Research led by scientists at NIH and partner institutions
In an advance for HIV vaccine research, a scientific team has discovered how the immune system makes a powerful antibody that blocks HIV infection of cells by targeting a site on the virus called V1V2. Many researchers believe that if a vaccine could elicit potent antibodies to a specific conserved site in the V1V2 region, one of a handful of sites that remains constant on the fast-mutating virus, then the vaccine could protect people from HIV infection. Analyses of the results of a clinical trial of the only experimental HIV vaccine to date to have modest success in people suggest that antibodies to sites within V1V2 were protective. The new findings point the way toward a potentially more effective vaccine that would generate V1V2-directed HIV neutralizing antibodies.
The study was led by scientists from the National Institute of Allergy and Infectious Diseases (NIAID), part of the U.S. National Institutes of Health; Columbia University; the Centre for the AIDS Programme of Research in South Africa (CAPRISA); and the National Institute for Communicable Diseases, Johannesburg.
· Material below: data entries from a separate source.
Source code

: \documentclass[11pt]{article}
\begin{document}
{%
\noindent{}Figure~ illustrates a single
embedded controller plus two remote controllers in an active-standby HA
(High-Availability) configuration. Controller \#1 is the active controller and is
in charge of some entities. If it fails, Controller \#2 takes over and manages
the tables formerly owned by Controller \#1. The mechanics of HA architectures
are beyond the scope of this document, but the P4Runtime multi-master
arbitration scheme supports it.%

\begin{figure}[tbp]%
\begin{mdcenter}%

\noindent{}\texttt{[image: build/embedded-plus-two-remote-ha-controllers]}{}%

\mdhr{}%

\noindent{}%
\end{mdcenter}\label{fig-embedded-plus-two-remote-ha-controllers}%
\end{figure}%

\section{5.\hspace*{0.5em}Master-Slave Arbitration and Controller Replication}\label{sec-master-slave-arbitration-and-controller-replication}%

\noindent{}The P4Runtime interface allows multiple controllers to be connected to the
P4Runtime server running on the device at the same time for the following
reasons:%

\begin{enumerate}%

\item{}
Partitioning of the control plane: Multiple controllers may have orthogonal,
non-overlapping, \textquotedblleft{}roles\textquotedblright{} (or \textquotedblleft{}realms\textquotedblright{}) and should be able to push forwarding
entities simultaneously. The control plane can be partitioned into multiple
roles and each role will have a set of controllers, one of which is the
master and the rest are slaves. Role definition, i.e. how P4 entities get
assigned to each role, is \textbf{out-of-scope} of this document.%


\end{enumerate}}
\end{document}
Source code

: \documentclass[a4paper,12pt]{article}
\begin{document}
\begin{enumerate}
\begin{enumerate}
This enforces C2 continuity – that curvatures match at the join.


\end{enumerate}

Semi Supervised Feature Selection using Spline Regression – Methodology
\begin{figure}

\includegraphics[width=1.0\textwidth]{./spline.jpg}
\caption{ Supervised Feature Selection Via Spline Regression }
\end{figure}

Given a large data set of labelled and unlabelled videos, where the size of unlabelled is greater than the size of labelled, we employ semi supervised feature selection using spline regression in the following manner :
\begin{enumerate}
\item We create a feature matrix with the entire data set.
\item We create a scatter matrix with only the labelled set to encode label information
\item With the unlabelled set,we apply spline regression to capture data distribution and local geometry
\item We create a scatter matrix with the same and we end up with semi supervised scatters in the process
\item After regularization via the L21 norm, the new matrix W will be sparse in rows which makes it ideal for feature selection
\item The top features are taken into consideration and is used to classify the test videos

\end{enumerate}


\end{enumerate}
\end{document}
They began by identifying an HIV-infected volunteer in the CAPRISA cohort who naturally developed V1V2-directed HIV neutralizing antibodies, named CAP256-VRC26, after several months of infection. Using techniques similar to those employed in an earlier study of HIV-antibody co-evolution, the researchers analyzed blood samples donated by the volunteer between 15 weeks and 4 years after becoming infected. This enabled the scientists to determine the genetic make-up of the original form of the antibody; to identify and define the structures of a number of the intermediate forms taken as the antibody mutated toward its fullest breadth and potency; and to describe the interplay between virus and antibody that fostered the maturation of CAP256-VRC26 to its final, most powerful HIV-fighting form.
Notably, the study revealed that after relatively few mutations, even the early intermediates of CAP256-VRC26 can neutralize a significant proportion of known HIV strains. This improves the chances that a V1V2-directed HIV vaccine developed based on the new findings would be effective, according to the scientists, who have begun work on a set of vaccine components designed to elicit V1V2 neutralizing antibodies and guide their maturation.